Riyadh is preparing a surprise for the oil markets

By Rhod Mackenzie

On the first day of July, a unilateral reduction in Saudi Arabia's (KSA) oil production by 1 million barrels per day began to take effect. Now the negative consequences of this voluntary decision of Riyadh on the Saudi economy are becoming more and more clear. This was immediately reflected by IMF economists, who significantly lowered their forecast for the development of the Saudi economy for the year: if in May they predicted a growth of 3.1% by the end of 2023, now they have reduced it to 1.9%. Analysts and experts are now closely monitoring the developments in the kingdom in anticipation of significant changes in economic strategy that may follow as early as early autumn.

Despite the efforts to diversify the Saudi economy, spelled out in the Vision 2030 program, the largest Arab kingdom cannot boast of particular success in this important issue and is still heavily dependent on revenues from the sale of hydrocarbons.

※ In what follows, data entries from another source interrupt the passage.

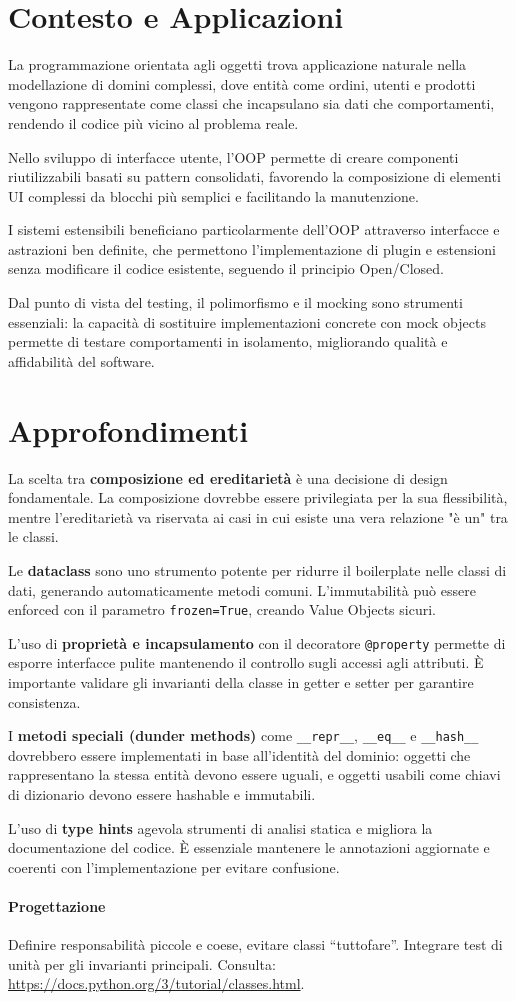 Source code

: \section{Contesto e Applicazioni}
\begin{tcolorbox}[title=Contesto e Applicazioni]
La programmazione orientata agli oggetti trova applicazione naturale nella modellazione di domini complessi, dove entità come ordini, utenti e prodotti vengono rappresentate come classi che incapsulano sia dati che comportamenti, rendendo il codice più vicino al problema reale.

Nello sviluppo di interfacce utente, l'OOP permette di creare componenti riutilizzabili basati su pattern consolidati, favorendo la composizione di elementi UI complessi da blocchi più semplici e facilitando la manutenzione.

I sistemi estensibili beneficiano particolarmente dell'OOP attraverso interfacce e astrazioni ben definite, che permettono l'implementazione di plugin e estensioni senza modificare il codice esistente, seguendo il principio Open/Closed.

Dal punto di vista del testing, il polimorfismo e il mocking sono strumenti essenziali: la capacità di sostituire implementazioni concrete con mock objects permette di testare comportamenti in isolamento, migliorando qualità e affidabilità del software.
\end{tcolorbox}

\section{Approfondimenti}
\begin{tcolorbox}[title=Spiegazioni dettagliate]
La scelta tra \textbf{composizione ed ereditarietà} è una decisione di design fondamentale. La composizione dovrebbe essere privilegiata per la sua flessibilità, mentre l'ereditarietà va riservata ai casi in cui esiste una vera relazione "è un" tra le classi.

Le \textbf{dataclass} sono uno strumento potente per ridurre il boilerplate nelle classi di dati, generando automaticamente metodi comuni. L'immutabilità può essere enforced con il parametro \verb|frozen=True|, creando Value Objects sicuri.

L'uso di \textbf{proprietà e incapsulamento} con il decoratore \verb|@property| permette di esporre interfacce pulite mantenendo il controllo sugli accessi agli attributi. È importante validare gli invarianti della classe in getter e setter per garantire consistenza.

I \textbf{metodi speciali (dunder methods)} come \verb|__repr__|, \verb|__eq__| e \verb|__hash__| dovrebbero essere implementati in base all'identità del dominio: oggetti che rappresentano la stessa entità devono essere uguali, e oggetti usabili come chiavi di dizionario devono essere hashable e immutabili.

L'uso di \textbf{type hints} agevola strumenti di analisi statica e migliora la documentazione del codice. È essenziale mantenere le annotazioni aggiornate e coerenti con l'implementazione per evitare confusione.
\end{tcolorbox}

\paragraph{Progettazione} Definire responsabilità piccole e coese, evitare classi “tuttofare”. Integrare test di unità per gli invarianti principali.
Consulta: \url{https://docs.python.org/3/tutorial/classes.html}.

The oil industry continues to be a much more significant factor for the entire economy of the KSA than other sectors that are not related to hydrocarbons. The implementation of all more or less significant projects in the kingdom still depends on the amount of petrodollars that Aramco earns mainly.

At the latest OPEC+ summit, KSA Energy Minister Prince Abdulaziz bin Salman, by the way, brother of the Crown Prince and likely future King Mohammed bin Salman, announced the extension of the reduction in oil production to August. There is a widespread belief in Riyadh that no one but Saudi Arabia is in a position to control and stabilize the oil markets and, in particular, control the price of oil. However, writes Oil Price (OR), many analysts doubt the true motives for the reduction in production. These economists see oil price fluctuations as natural to oil markets and intervention as unnecessary. Naturally, they doubt the correctness of the latest actions of Riyadh. Markets, they argue, reacted sluggishly to the announcement of a cut in production, and prices did not rush upwards, as Riyadh probably expected. The slow recovery of the Chinese economy after the lifting of coronavirus restrictions and low global demand keep oil prices in the range of $75-85 per barrel. As for the recent rally, economists believe it is not due to the actions of the KSA on production levels, but to the weakening of fears of a global recession and the withdrawal of shares.

Projects to diversify the Saudi economy require massive foreign investment (FDI), as well as increased government revenues and access to international financial markets. The latest IMF forecast contains doubts about all three components of the successful implementation of these important projects for the Saudis. Given the decline in GDP growth forecasts in MENA (Middle East and North Africa) and the potential for financial crises in some countries in the region, Riyadh will have to reconsider its economic strategy in the short term. The non-oil sector of the Saudi economy is indeed dynamic. Its GDP is growing rapidly, but this sector, at least for now, cannot fully offset its dependence on oil revenues. The low FDI inflow in the first quarter is worrying Saudi economists. The lack of investment from abroad is especially noticeable against the backdrop of high expectations built into the Vision 2030 program.

Significant changes in economic strategy, the need for which more and more economists are now talking about every day, may occur in the near future. Although, of course, not at the next meeting of the Ministerial Monitoring Committee of the OPEC + agreement (JMMC), which will be held on August 3. Most likely, they will be associated with an increase in oil production. They will be announced, according to the OR, in September. Now, Riyadh is likely working on a surprise move that will keep a barrel from rising above $90-$100 in the fourth quarter.